Este cidadão, por ser juiz, sabe, mas prefere fingir não saber que cabe ao STF, dentre outras coisas zelar pela Constituição Federal – CF/88 (art. 102, I, a, e ,III, a, b e c).

Ao tomar esta decisão, ele, mais uma vez violou a CF/88. Violou não só porque feriu o princípio da Isonomia previsto no art. 5º que estabelece que "todos são iguais perante a lei, sem distinção de qualquer natureza, garantindo-se aos brasileiros e aos estrangeiros detidos no País a inviolabilidade do direito à vida, à liberdade, à igualdade, à segurança jurídica e à propriedade..." (grifamos), violou também a interpretação que devemos ter da Constituição, que já foi definida pelo STF em recente decisão [02].

A Constituição tem como um dos objetivos fundamentais "promover o bem de todos, sem preconceitos de origem, raça, sexo, cor, idade e quaisquer outras formas de discriminação" (art. 3º, IV - grifamos), objetivo este também "esquecido" pelo Magistrado, que, além de rasgar a nossa Lei Maior, tem se mostrado um ingrato, já que deve aos homossexuais os seus "15 minutinhos de fama [03]".

O senhor em questão também errou na sua fundamentação ao dizer que "o Judiciário não pode alterar a Constituição". O judiciário não pode alterar o texto da Constituição (alteração formal), esta sim, somente cabe ao Poder Legislativo, mas alterar a Constituição através da interpretação é uma das funções do Judiciário (alteração informal).

Tal alteração tem o nome de Mutação Constitucional, que nas palavras do professor Luis Roberto Barroso, "é o mecanismo que permite a transformação do sentido e do alcance das normas da Constituição, sem que se opere, no entanto, qualquer modificação no seu texto [04]".

A Mutação Constitucional permite que a Constituição se adapte às novas realidades sociais, e estas não podem ser desprezadas pelo Direito. Entretanto só é possível o Judiciário utilizar-se de tal instituito se a norma admitir tal interpretação, ou seja, a Mutação Constitucional tem como limite a redação do texto da própria Constituição e, não sendo este possível de se interpretar sem a sua alteração, a mutação em questão será inconstitucional, e chegará o momento da Constituição sofrer uma alteração formal, esta sim, repita-se, somente permitida ao Poder Legislativo, que o fará através da Emendas Constitucionais ou, em casos mais extremos com uma nova Constituição [05].
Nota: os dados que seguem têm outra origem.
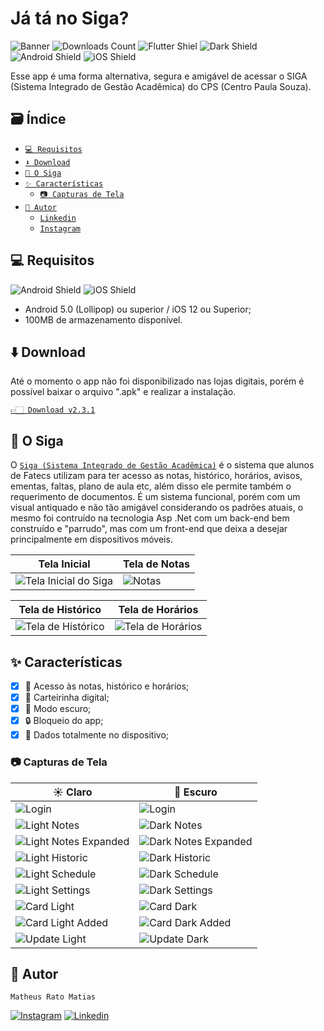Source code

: # Já tá no Siga?
![Banner](https://github.com/matheusrmatias/SigaLogin/assets/115509118/ed9cb8d6-4234-42d4-a5d8-022785b7adce)
![Downloads Count](https://img.shields.io/github/downloads/matheusrmatias/sigalogin/total)
![Flutter Shiel](https://img.shields.io/badge/Flutter-02569B?style=for-the-badge&logo=flutter&logoColor=white)
![Dark Shield](https://img.shields.io/badge/Dart-0175C2?style=for-the-badge&logo=dart&logoColor=white)
![Android Shield](https://img.shields.io/badge/Android-3DDC84?style=for-the-badge&logo=android&logoColor=white)
![iOS Shield](https://img.shields.io/badge/iOS-000000?style=for-the-badge&logo=ios&logoColor=white)

Esse app é uma forma alternativa, segura e amigável de acessar o SIGA (Sistema Integrado de Gestão Acadêmica) do CPS (Centro Paula Souza).

## 🗃️ Índice
- [`💻 Requisitos`](#-requisitos)
- [`⬇️ Download`](#-download)
- [`🏫 O Siga`](#-o-siga)
- [`✨ Características`](#-características)
    - [`📷 Capturas de Tela`](#-capturas-de-tela)
- [`🐀 Autor`](#-autor)
    - [`Linkedin`](https://www.linkedin.com/in/matheusrmatias/)
    - [`Instagram`](https://www.instagram.com/matheusrmatias/)
## 💻 Requisitos
![Android Shield](https://img.shields.io/badge/Android-3DDC84?style=for-the-badge&logo=android&logoColor=white)
![iOS Shield](https://img.shields.io/badge/iOS-000000?style=for-the-badge&logo=ios&logoColor=white)

- Android 5.0 (Lollipop) ou superior / iOS 12 ou Superior;
- 100MB de armazenamento disponível.

## ⬇️ Download
Até o momento o app não foi disponibilizado nas lojas digitais, porém é possível baixar o arquivo ".apk" e realizar a instalação.

[`👉🏻 Download v2.3.1`](https://github.com/matheusrmatias/SigaLogin/releases/download/v2.3.1/Ja_ta_no_Siga_v2.3.1.apk)

## 🏫 O Siga
O [`Siga (Sistema Integrado de Gestão Acadêmica)`](https://siga.cps.sp.gov.br/aluno/login.aspx) é o sistema que alunos de Fatecs utilizam para ter acesso as notas, histórico, horários, avisos, ementas, faltas, plano de aula etc, além disso ele permite também o requerimento de documentos. É um sistema funcional, porém com um visual antiquado e não tão amigável considerando os padrões atuais, o mesmo foi contruído na tecnologia Asp .Net com um back-end bem construído e "parrudo", mas com um front-end que deixa a desejar principalmente em dispositivos móveis.

| Tela Inicial | Tela de Notas|
| --- | --- |
| ![Tela Inicial do Siga](https://github.com/matheusrmatias/SigaLogin/assets/115509118/3c031525-3db5-440c-8caa-35a4abe69196) | ![Notas](https://github.com/matheusrmatias/SigaLogin/assets/115509118/d60693d5-9d6c-4497-9bb4-37edeb93cfde) |

| Tela de Histórico | Tela de Horários|
| --- | --- |
| ![Tela de Histórico](https://github.com/matheusrmatias/SigaLogin/assets/115509118/83173ec4-371f-418b-a1b8-d4167aa0a631) | ![Tela de Horários](https://github.com/matheusrmatias/SigaLogin/assets/115509118/99904240-9cb4-4299-a0d7-41a308afdfec) |

## ✨ Características

- [x] 📘 Acesso às notas, histórico e horários;
- [x] 🪪 Carteirinha digital;
- [x] 🌙 Modo escuro;
- [x] 🔒 Bloqueio do app;
- [x] 📁 Dados totalmente no dispositivo;

### 📷 Capturas de Tela

| ☀️ Claro                          | 🌙 Escuro                         |
| --------------------------------- | -------------------------------- |
|![Login](https://github.com/matheusrmatias/SigaLogin/assets/115509118/49b8332a-4f65-44a4-8b81-b0620f0aa73d)|![Login](https://github.com/matheusrmatias/SigaLogin/assets/115509118/49b8332a-4f65-44a4-8b81-b0620f0aa73d)|
|![Light Notes](https://github.com/matheusrmatias/SigaLogin/assets/115509118/0745668f-36f3-48b5-997a-81e70295bec9)|![Dark Notes](https://github.com/matheusrmatias/SigaLogin/assets/115509118/c073ae79-6b00-4f1b-9f5d-674eacf8b347)|
|![Light Notes Expanded](https://github.com/matheusrmatias/SigaLogin/assets/115509118/c397254d-9346-4b47-96e9-7b3ca57bba3f)|![Dark Notes Expanded](https://github.com/matheusrmatias/SigaLogin/assets/115509118/b11770fb-dd36-4701-b6df-5d1c75115c3b)|
|![Light Historic](https://github.com/matheusrmatias/SigaLogin/assets/115509118/f730e145-b6c4-48bb-ab75-3d82ac6c0505)|![Dark Historic](https://github.com/matheusrmatias/SigaLogin/assets/115509118/a47a17e5-db7c-45e8-89f4-9023732629cd)|
|![Light Schedule](https://github.com/matheusrmatias/SigaLogin/assets/115509118/302f809f-7598-4c07-91b5-15ba12c7538f)|![Dark Schedule](https://github.com/matheusrmatias/SigaLogin/assets/115509118/e0755006-2836-4f6b-9f1c-ca6801c1f020)|
|![Light Settings](https://github.com/matheusrmatias/SigaLogin/assets/115509118/c0417a0a-d82a-46e7-b8bd-ed80b2545521)|![Dark Settings](https://github.com/matheusrmatias/SigaLogin/assets/115509118/1f7e23a9-9b9b-465a-9ba5-7ea52f6e752b)|
|![Card Light](https://github.com/matheusrmatias/SigaLogin/assets/115509118/0627b47c-2a4b-4068-ada1-3aaae32ad68c)|![Card Dark](https://github.com/matheusrmatias/SigaLogin/assets/115509118/b8def54f-b767-4de8-8a79-8ef76553b290)|
|![Card Light Added](https://github.com/matheusrmatias/SigaLogin/assets/115509118/ce4ab40f-c339-4ad3-8762-f3f865441dbc)|![Card Dark Added](https://github.com/matheusrmatias/SigaLogin/assets/115509118/cb9d4a22-3dee-4fcb-aefe-6f5220829403)|
|![Update Light](https://github.com/matheusrmatias/SigaLogin/assets/115509118/be02ee49-e9fe-489f-8ae7-09e1492477cc)|![Update Dark](https://github.com/matheusrmatias/SigaLogin/assets/115509118/65a5a3c8-feab-4ccf-b77e-5784d72da601)|

## 🐀 Autor
`Matheus Rato Matias`

[![Instagram](https://img.shields.io/badge/Instagram-E4405F?style=for-the-badge&logo=instagram&logoColor=white)](https://www.instagram.com/matheusrmatias/)
[![Linkedin](https://img.shields.io/badge/LinkedIn-0077B5?style=for-the-badge&logo=linkedin&logoColor=white)](https://www.linkedin.com/in/matheusrmatias/)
Para quem não sabe, o juiz é Pastor de uma Igreja Evangélica e admitiu que sua fé o influenciou na decisão, dizendo que "Constituição foi escrita sob a proteção de Deus", fazendo uma referência ao preâmbulo (único texto constitucional que não tem força normativa) [06] e que "família é aquele núcleo capaz e gerar prole (filhos)", mesmo não havendo qualquer disposição legal neste sentido. Há sim, no nosso ordenamento, talvez o mais recente, um conceito de família que aceita a hipótese de um casal homoafetivo ser considerado família [07].

Este conceito de família que o juiz apresentou então, não protegeria o casal heterossexual que tivesse um de seus membros estéril, pois este núcleo não seria capaz de gerar prole.

Voltando a questão da fé do juiz e sem querer polemizar (já que não é o objetivo) a Bíblia diz em Matheus 22:21 que Jesus disse: "daí a Cezar o que é de Cezar e a Deus o que é de Deus", ensiando que devemos cumprir com nossas obrigações de cidadãos e por isso membros de uma sociedade. Ao violar a Constituição, o juiz também violou a sua própria doutrina, já que desrespeitou a decisão no STF e nossa Lei Maior. Se o juiz não concorda com a posição do Supremo (e tem todo o direito) deveria dizer na sentença que homologaria a união homoafetiva pelo fato da questão já ter sido decidida, mas que não concorda com ela.

A postura tomada pelo magistrado contribiu para o abarrotamento do Judiciário, com a insegurança jurídica e com o descrédito da justiça perante o cidadão.

Deus é tão bom que é capaz de perdoar até esta atitude, tomada por uma pessoa não soube separar a Igreja do Estado (a história nos mostra o quanto foi nocivo para a sociedade, a interseção de ambos), e que uma pessoa estudada e culta, deveria ser a primeira a zelar pelo cumprimento do nosso ordenamento jurídico (sobretudo sendo juiz) para promover o que Jesus sempre defendeu, o livre arbítrio das pessoas. Resta agora aguardar uma posição do CNJ para evitar episódios lamentáveis como este.